Working Papers
Clark, Tom S., and John W. Patty. "Which Issues Should We Decide? Coalitions and Agenda Setting." (working paper)
The study of politics involves not just how the government decides questions but when it decides to act and on what subjects. We propose a model of collegial agenda-setting in which issues can be packaged together for resolution. We situate the model in the context of the US Supreme Court to investigate how collective choice and discretionary review interact to shape what problems get resolved. Our model yields novel insights into the ways in which cases can interact with each other to affect which cases are selected for review and the timing in when open questions are resolved.
Clark, Tom S. "A Model of Criminal Justice Discretion." (working paper)
Criminal prosecutors wield tremendous power in the American legal system. However, their ability to direct prosecution against criminal suspects relies on coordination with the police who investigate crimes and make arrests. That relationship has been made more prominent in the context of reform prosecutors who propose to shift traditional law-enforcement priorities. I propose a novel model of police-prosecutor interactions that focuses on the informational asymmetry between police and prosecutors. Police are endowed with private information about the true criminality of an arrested suspect but also have biases about prosecution and charges. I evaluate how prosecutors' preferences over leniency affect credible communication between police and prosecutors. Analysis of the model identifies empirical implications for the types of criminal suspects prosecuted, prosecutors' adoption of police charges, and the success rate for prosecutors who take cases to trial.

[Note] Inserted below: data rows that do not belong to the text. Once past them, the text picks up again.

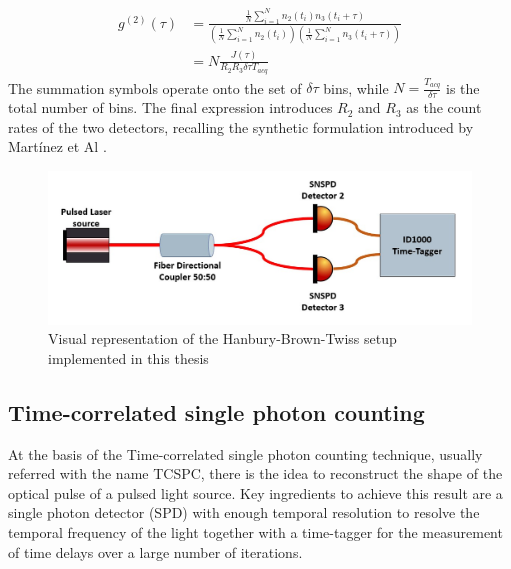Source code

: \begin{align}
g^{(2)}(\tau) &= 
\frac{ \frac{1}{N} \sum_{i=1}^{N} n_2(t_i) n_3(t_i + \tau)}
     { \left( \frac{1}{N} \sum_{i=1}^{N} n_2(t_i) \right)
       \left( \frac{1}{N} \sum_{i=1}^{N} n_3(t_i + \tau) \right) }
\label{Riemann_g2} \\
&= N \frac{J(\tau)}{R_2 R_3 \delta \tau T_{acq}}
\label{Martinez_g2}
\end{align}
The summation symbols operate onto the set of $\delta \tau$ bins, while $N=\frac{T_{acq}}{\delta \tau}$ is the total number of bins.
The final expression introduces $R_2$ and $R_3$ as the count rates of the two detectors, recalling the synthetic formulation introduced by Martínez et Al \cite{PhysRevB.94.121405}.



\begin{figure}[hbtp]
\centering
\includegraphics[width=1\textwidth]{HBT_Sketch}
\caption{Visual representation of the Hanbury-Brown-Twiss setup implemented in this thesis}
\label{HBT_Sketch}
\end{figure}






\subsection{Time-correlated single photon counting}
\label{subs:TCSPC}

At the basis of the Time-correlated single photon counting technique, usually referred with the name TCSPC, there is the idea to reconstruct the shape of the optical pulse of a pulsed light source.
Key ingredients to achieve this result are a single photon detector (SPD) with enough temporal resolution to resolve the temporal frequency of the light together with a time-tagger for the measurement of time delays over a large number of iterations.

Clark, Tom S. "Coordinated Justice: The Politics of Prosecution and Policing." (working paper)
Criminal justice outcomes emerge from the coordinated actions of police and prosecutors, yet these institutions are typically studied in isolation. We lack a theoretical framework for understanding how the strategic incentives of police agencies and elected prosecutors interact to jointly determine enforcement patterns. This paper develops a game-theoretic model in which police choose evidence investment and enforcement allocation while prosecutors set evidentiary standards for charging. The analysis reveals a strategic complementarity between these choices that generates multiple equilibria, institutional path dependence, and electoral cycling in enforcement regimes. Identical formal policies can sustain sharply different enforcement environments depending on coordination history, and reforms that fail to account for this interdependence may produce null or heterogeneous effects. The framework yields direct implications for the empirical analysis of criminal justice reform, offering guidance for interpreting estimated reform effects.
Clark, Tom S. "Municipal Liability Insurance as Police Oversight: Evidence from Vallejo, California." (working paper)
Municipal liability routinely translates police misconduct into costs for local governments, yet we know little about whether liability's structure actually changes police behavior. This article studies one underappreciated mechanism: insurance. Private liability insurers can function as decentralized oversight because they price risk, impose deductibles, and provide risk-management services. When a city shifts from pooled risk-sharing to market-based coverage, the fiscal consequences of misconduct become sharper. I examine such a transition in Vallejo, California, which in 2018 left a municipal risk pool after high police liabilities and obtained market-based coverage. Using a generalized synthetic control design with monthly California data, I estimate that Vallejo's violent-crime clearances rose substantially, stabilizing at roughly 30 additional clearances per month relative to the synthetic counterfactual — on the order of a near doubling of the pre-treatment rate. This evidence suggests a shift in resources towards activities that increase the rate of crime solving, supporting the expectation that liability institutions shape ex ante incentives inside public bureaucracies, not merely compensate victims.
Clark, Tom S., and John W. Patty. "Managing Intractable Problems." (working paper)
Intractable problems are inherent to governance and politics. A problem is "intractable" if it is not only difficult to agree on a solution, but also difficult to agree on what a potential solution will lead to. Intractable problems are characterized by broad and persistent low public satisfaction. We introduce two related, but distinct, notions of why reform might be pursued in a political system: complexity and complicatedness. Complexity centers on the difficulty of understanding the problem itself, and complicatedness focuses on the difficulty of making accurate decisions to mitigate the problem. We also consider how these notions are caused and/or ameliorated by having an "outsider" reconfigure the decision process, and how their presence affects the potential costs and benefits of reform by an outsider.